© Krzysztof Wodiczko, Muzeum Sztuki in Łódź
POLISH RADIO EXPERIMENTAL STUDIO REVISITED
Operating from 1957 to 2003, the Polish Radio Experimental Studio was one of the first European centers of electroacoustic music. During this period, it produced several hundred hours of autonomous experimental music, as well as a second number of film, theater and radio illustrations. Among those who composed at SEPR were Krzysztof Penderecki, Bogusław Schaeffer and Eugeniusz Rudnik, but also Tomasz Stanko, Arne Nordheim (Norway), Lejaren Hiller (USA), Vladan Radovanović (Serbia) and Wataru Uenami (Japan). In addition, the most prominent representatives of the visual and performing arts in the broadest sense have collaborated with the center, including: Krzysztof Wodiczko, Zbigniew Rybczyński and Andrzej Wajda. In turn, popular international film co-productions such as "Silent Star" (1958) by Kurt Maetzig, "Test of Pilot Pirx" (1967) by Marek Piestrak, and "Pan Kleks Academy" (1987) by Krzysztof Gradowski influenced the imagination of millions of mass culture viewers in the Eastern Bloc, remaining to this day, often unconsciously, a component of the cultural identity of the entire region.
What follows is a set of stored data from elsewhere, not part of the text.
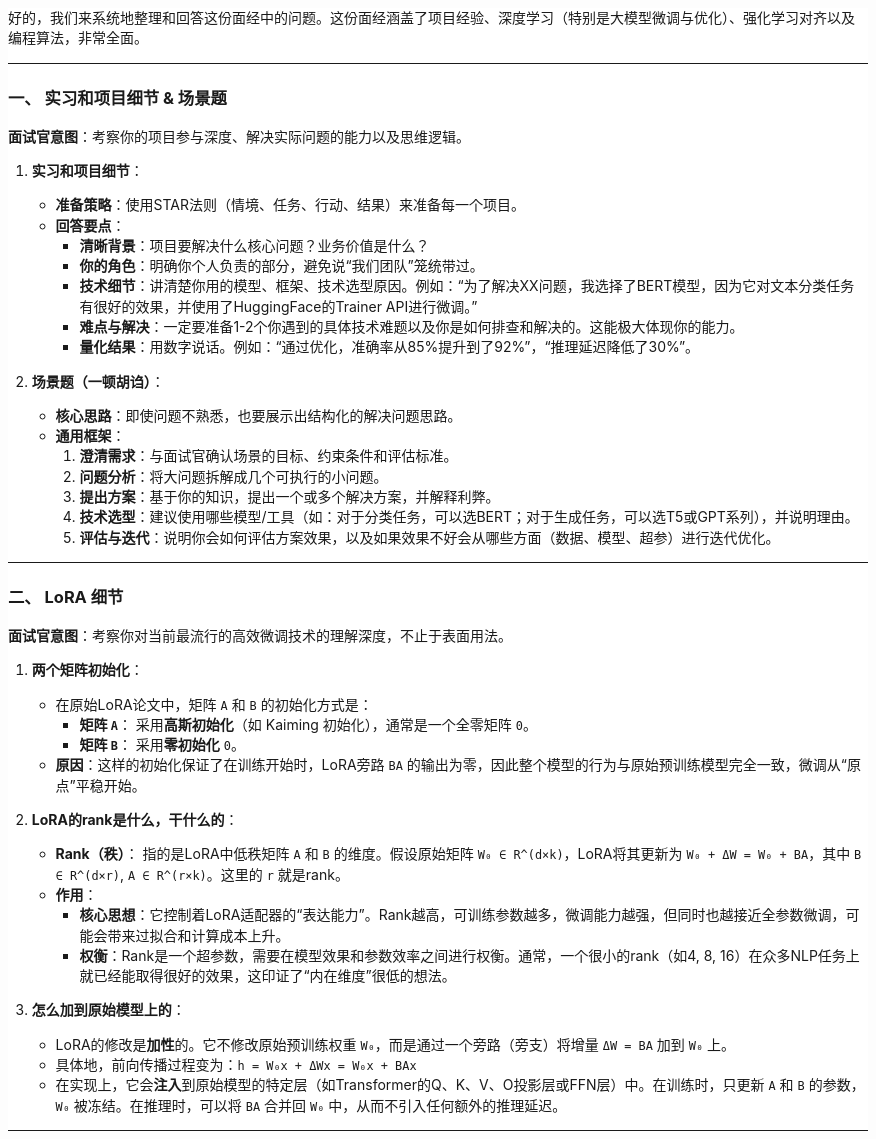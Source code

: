好的，我们来系统地整理和回答这份面经中的问题。这份面经涵盖了项目经验、深度学习（特别是大模型微调与优化）、强化学习对齐以及编程算法，非常全面。

---

### 一、 实习和项目细节 & 场景题

**面试官意图**：考察你的项目参与深度、解决实际问题的能力以及思维逻辑。

1.  **实习和项目细节**：
    *   **准备策略**：使用STAR法则（情境、任务、行动、结果）来准备每一个项目。
    *   **回答要点**：
        *   **清晰背景**：项目要解决什么核心问题？业务价值是什么？
        *   **你的角色**：明确你个人负责的部分，避免说“我们团队”笼统带过。
        *   **技术细节**：讲清楚你用的模型、框架、技术选型原因。例如：“为了解决XX问题，我选择了BERT模型，因为它对文本分类任务有很好的效果，并使用了HuggingFace的Trainer API进行微调。”
        *   **难点与解决**：一定要准备1-2个你遇到的具体技术难题以及你是如何排查和解决的。这能极大体现你的能力。
        *   **量化结果**：用数字说话。例如：“通过优化，准确率从85%提升到了92%”，“推理延迟降低了30%”。

2.  **场景题（一顿胡诌）**：
    *   **核心思路**：即使问题不熟悉，也要展示出结构化的解决问题思路。
    *   **通用框架**：
        1.  **澄清需求**：与面试官确认场景的目标、约束条件和评估标准。
        2.  **问题分析**：将大问题拆解成几个可执行的小问题。
        3.  **提出方案**：基于你的知识，提出一个或多个解决方案，并解释利弊。
        4.  **技术选型**：建议使用哪些模型/工具（如：对于分类任务，可以选BERT；对于生成任务，可以选T5或GPT系列），并说明理由。
        5.  **评估与迭代**：说明你会如何评估方案效果，以及如果效果不好会从哪些方面（数据、模型、超参）进行迭代优化。

---

### 二、 LoRA 细节

**面试官意图**：考察你对当前最流行的高效微调技术的理解深度，不止于表面用法。

1.  **两个矩阵初始化**：
    *   在原始LoRA论文中，矩阵 `A` 和 `B` 的初始化方式是：
        *   **矩阵 `A`**： 采用**高斯初始化**（如 Kaiming 初始化），通常是一个全零矩阵 `0`。
        *   **矩阵 `B`**： 采用**零初始化** `0`。
    *   **原因**：这样的初始化保证了在训练开始时，LoRA旁路 `BA` 的输出为零，因此整个模型的行为与原始预训练模型完全一致，微调从“原点”平稳开始。

2.  **LoRA的rank是什么，干什么的**：
    *   **Rank（秩）**： 指的是LoRA中低秩矩阵 `A` 和 `B` 的维度。假设原始矩阵 `W₀ ∈ R^(d×k)`，LoRA将其更新为 `W₀ + ΔW = W₀ + BA`，其中 `B ∈ R^(d×r)`, `A ∈ R^(r×k)`。这里的 `r` 就是rank。
    *   **作用**：
        *   **核心思想**：它控制着LoRA适配器的“表达能力”。Rank越高，可训练参数越多，微调能力越强，但同时也越接近全参数微调，可能会带来过拟合和计算成本上升。
        *   **权衡**：Rank是一个超参数，需要在模型效果和参数效率之间进行权衡。通常，一个很小的rank（如4, 8, 16）在众多NLP任务上就已经能取得很好的效果，这印证了“内在维度”很低的想法。

3.  **怎么加到原始模型上的**：
    *   LoRA的修改是**加性**的。它不修改原始预训练权重 `W₀`，而是通过一个旁路（旁支）将增量 `ΔW = BA` 加到 `W₀` 上。
    *   具体地，前向传播过程变为：`h = W₀x + ΔWx = W₀x + BAx`
    *   在实现上，它会**注入**到原始模型的特定层（如Transformer的Q、K、V、O投影层或FFN层）中。在训练时，只更新 `A` 和 `B` 的参数，`W₀` 被冻结。在推理时，可以将 `BA` 合并回 `W₀` 中，从而不引入任何额外的推理延迟。

---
Michał Mendyk - as curator of the Automatophone Foundation, as well in cooperation with the Adam Mickiewicz Institute and the Museum of Modern Art in Warsaw, among others - has been researching, popularising and artistically reactivating SEPR since 2009, working regularly with such distinguished experts as Michal Libera, Boleslaw Blaszczyk and Daniel Muzyczuk. The "Polish Radio Experimental Studio Revisited" strategy has resulted in more than 20 CD publications and the "SEPR Library" book series launched in 2018, dozens of concerts in Poland, Germany, the UK, Norway, Serbia and Italy, a six-month exhibition at Germany's prestigious ZKM Karlsurhe, a free sample library from SEPR prepared in cooperation with Ableton, which has so far been used by more than 20,000 electronic music creators from around the world, and an open competition for songs based on the sample library held with The Quietus magazine.
Since 2009, SEPR's output has attracted such notable contemporary artists as German contemporary music ensemble zeitkratzer, Norwegian composer and vocalist Maja S.K. Ratkje, French musique concrète artist Lionel Marchetti, American post-rock scene guru David Grubbs, and icons of new electronic music: duos Mouse on Mars and Matmos.